Il y a tant à offrir

Le petit déjeuner est l’égal du dîner d’hier soir. Il y a profusion de nourriture sur la table et je me régale de la charcuterie, des gâteaux et du thé de Mme Motyssek. Celle-ci m’offre en prime une quantité incroyable de nourriture pour la route. Il me faut réfléchir à deux fois avant de trouver où caser le tout dans mes sacoches. J’espère que la route à venir va être plate car cette fois ci j’ai du surpoids. Ce matin il fait grand soleil mais je décide de ne pas rouler car Mme Motyssek tient à me présenter le centre Caritas de la ville où elle travaille. Ce centre est la maison du bonheur qui vient en aide aux handicapés mentaux, aux personnes dépendantes d’addictions et aux familles dans le besoin. J’y rencontre David, un jeune de mon âge qui s’occupe également de tout ce beau monde. Il a passé un an en France et parle très bien notre langue. Tout de suite nous sympathisons car ce jeune homme a un cœur formidable et le contact très facile.

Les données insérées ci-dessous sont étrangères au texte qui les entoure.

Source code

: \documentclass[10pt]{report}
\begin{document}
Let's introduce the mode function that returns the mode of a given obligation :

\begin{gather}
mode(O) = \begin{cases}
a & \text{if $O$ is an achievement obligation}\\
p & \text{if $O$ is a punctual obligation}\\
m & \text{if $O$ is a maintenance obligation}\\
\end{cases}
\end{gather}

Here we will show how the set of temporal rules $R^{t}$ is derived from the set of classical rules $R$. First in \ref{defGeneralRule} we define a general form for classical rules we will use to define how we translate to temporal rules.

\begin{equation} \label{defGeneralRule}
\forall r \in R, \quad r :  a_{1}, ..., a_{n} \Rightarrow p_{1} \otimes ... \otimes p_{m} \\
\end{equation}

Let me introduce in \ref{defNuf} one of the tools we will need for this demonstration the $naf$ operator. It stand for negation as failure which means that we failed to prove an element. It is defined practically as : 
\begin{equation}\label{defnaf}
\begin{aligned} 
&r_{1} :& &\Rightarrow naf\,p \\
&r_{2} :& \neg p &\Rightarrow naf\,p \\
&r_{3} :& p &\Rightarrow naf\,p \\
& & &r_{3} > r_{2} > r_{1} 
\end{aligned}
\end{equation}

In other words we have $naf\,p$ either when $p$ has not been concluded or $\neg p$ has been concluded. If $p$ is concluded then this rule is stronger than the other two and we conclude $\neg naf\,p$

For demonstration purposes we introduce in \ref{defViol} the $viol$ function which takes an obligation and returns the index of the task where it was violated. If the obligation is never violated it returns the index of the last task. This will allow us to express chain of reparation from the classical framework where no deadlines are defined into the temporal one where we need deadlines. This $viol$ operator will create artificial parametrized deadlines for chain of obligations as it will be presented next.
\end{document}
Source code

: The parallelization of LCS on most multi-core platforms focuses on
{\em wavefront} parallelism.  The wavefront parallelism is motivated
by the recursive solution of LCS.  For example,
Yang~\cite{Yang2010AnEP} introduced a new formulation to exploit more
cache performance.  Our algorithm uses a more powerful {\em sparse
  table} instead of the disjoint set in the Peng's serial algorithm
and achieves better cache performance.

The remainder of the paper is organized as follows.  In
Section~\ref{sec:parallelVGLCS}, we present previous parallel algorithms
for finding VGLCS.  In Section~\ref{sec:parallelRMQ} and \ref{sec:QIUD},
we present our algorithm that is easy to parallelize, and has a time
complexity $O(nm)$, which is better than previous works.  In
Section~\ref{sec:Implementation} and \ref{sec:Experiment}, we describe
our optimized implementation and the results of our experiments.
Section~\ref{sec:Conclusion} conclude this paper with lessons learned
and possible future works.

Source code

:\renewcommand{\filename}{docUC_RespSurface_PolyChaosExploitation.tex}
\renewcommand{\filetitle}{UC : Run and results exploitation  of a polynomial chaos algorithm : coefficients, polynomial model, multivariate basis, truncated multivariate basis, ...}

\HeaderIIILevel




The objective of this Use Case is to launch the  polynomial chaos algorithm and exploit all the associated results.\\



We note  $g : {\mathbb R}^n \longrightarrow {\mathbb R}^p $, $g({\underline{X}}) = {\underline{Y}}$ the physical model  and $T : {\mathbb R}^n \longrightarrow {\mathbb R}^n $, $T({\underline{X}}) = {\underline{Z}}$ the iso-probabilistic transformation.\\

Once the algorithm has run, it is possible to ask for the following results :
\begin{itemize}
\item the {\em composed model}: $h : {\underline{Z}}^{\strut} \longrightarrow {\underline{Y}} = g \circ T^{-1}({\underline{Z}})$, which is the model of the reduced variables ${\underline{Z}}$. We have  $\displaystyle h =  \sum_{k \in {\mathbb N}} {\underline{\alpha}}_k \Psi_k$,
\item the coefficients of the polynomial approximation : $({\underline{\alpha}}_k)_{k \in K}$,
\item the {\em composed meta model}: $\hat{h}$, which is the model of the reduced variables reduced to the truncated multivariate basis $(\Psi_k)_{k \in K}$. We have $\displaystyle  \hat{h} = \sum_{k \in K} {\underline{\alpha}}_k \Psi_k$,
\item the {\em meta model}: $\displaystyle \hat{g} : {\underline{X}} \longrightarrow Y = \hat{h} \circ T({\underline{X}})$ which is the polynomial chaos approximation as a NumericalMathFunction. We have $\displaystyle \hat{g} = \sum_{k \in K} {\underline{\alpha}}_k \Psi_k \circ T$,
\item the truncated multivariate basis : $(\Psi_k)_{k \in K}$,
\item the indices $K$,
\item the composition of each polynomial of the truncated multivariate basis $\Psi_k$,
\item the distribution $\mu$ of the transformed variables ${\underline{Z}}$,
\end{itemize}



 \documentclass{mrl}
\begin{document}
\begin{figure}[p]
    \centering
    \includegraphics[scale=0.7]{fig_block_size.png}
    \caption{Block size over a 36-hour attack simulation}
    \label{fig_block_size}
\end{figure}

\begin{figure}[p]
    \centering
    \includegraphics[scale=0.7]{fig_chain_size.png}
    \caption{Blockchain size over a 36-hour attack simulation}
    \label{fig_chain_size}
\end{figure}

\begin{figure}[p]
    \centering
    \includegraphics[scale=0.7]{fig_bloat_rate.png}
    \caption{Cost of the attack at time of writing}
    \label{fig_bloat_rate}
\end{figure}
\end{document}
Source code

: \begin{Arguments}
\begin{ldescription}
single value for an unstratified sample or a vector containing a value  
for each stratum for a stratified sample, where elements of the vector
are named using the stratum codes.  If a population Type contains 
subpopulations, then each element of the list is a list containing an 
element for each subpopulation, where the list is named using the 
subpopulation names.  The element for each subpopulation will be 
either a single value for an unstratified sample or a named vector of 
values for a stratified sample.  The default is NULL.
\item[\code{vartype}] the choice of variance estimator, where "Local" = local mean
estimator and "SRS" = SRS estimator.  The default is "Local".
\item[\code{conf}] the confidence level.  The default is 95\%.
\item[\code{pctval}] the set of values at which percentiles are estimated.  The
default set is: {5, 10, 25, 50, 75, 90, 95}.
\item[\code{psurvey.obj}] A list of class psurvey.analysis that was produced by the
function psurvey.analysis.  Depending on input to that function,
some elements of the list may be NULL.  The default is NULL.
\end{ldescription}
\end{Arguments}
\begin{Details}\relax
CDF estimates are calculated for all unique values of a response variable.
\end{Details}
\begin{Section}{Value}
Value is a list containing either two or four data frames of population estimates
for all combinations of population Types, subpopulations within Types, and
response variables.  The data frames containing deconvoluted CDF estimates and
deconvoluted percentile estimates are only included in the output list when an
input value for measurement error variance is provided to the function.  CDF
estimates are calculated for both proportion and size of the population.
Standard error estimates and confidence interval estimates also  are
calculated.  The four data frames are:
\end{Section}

David réunit tous les pensionnaires et je leur présente mon aventure dans les détails. Les questions fusent et l’intérêt que tous portent à mon égard me fait chaud au cœur. Ces gens ont de lourds problèmes qu’ils en soient conscients ou non, mais leur joie de vivre est telle que toutes les différences s’effacent entre eux et moi. Je suis touché par la convivialité qui règne en ce lieu .Après une petite séance photo, j’ai droit à une visite guidée du premier jardin biblique de toute la Pologne. Le concept est très intéressant et vient d’Israël où ce genre de lieu est très populaire. Les plantes et les aménagements racontent la bible au fur et à mesure que l’on avance dans le jardin. Par exemple la cène est symbolisée par la vigne et le blé comme le vin et le pain partagés par les apôtres. C’est l’exemple le plus facile à expliquer mais chaque plante, chaque rocher, chaque sculpture fait référence à un verset de l’ancien puis du nouveau testament. Le travail de recherches en amont est fascinant. Pour l’instant, le jardin est encore en hibernation, mais l’été venu c’est de toute beauté. Je partage le repas de midi avec David puis c’est déjà l’heure des douloureux au revoir. J’ai la larme à l’œil en quittant tous ces gens généreux et simplement heureux d’offrir ce qu’ils ont à apporter à la communauté. Je quitte Proszcwice métamorphosé. Moi aussi j’ai envie d’aider, ne serait ce que pour rendre la pareille à tous ceux qui m’ont accueilli. Et puis tout cela à l’air tellement enrichissant, il n’y a qu’à regarder David pour comprendre que l’amour que l’on offre nous revient toujours d’une manière ou d’une autre…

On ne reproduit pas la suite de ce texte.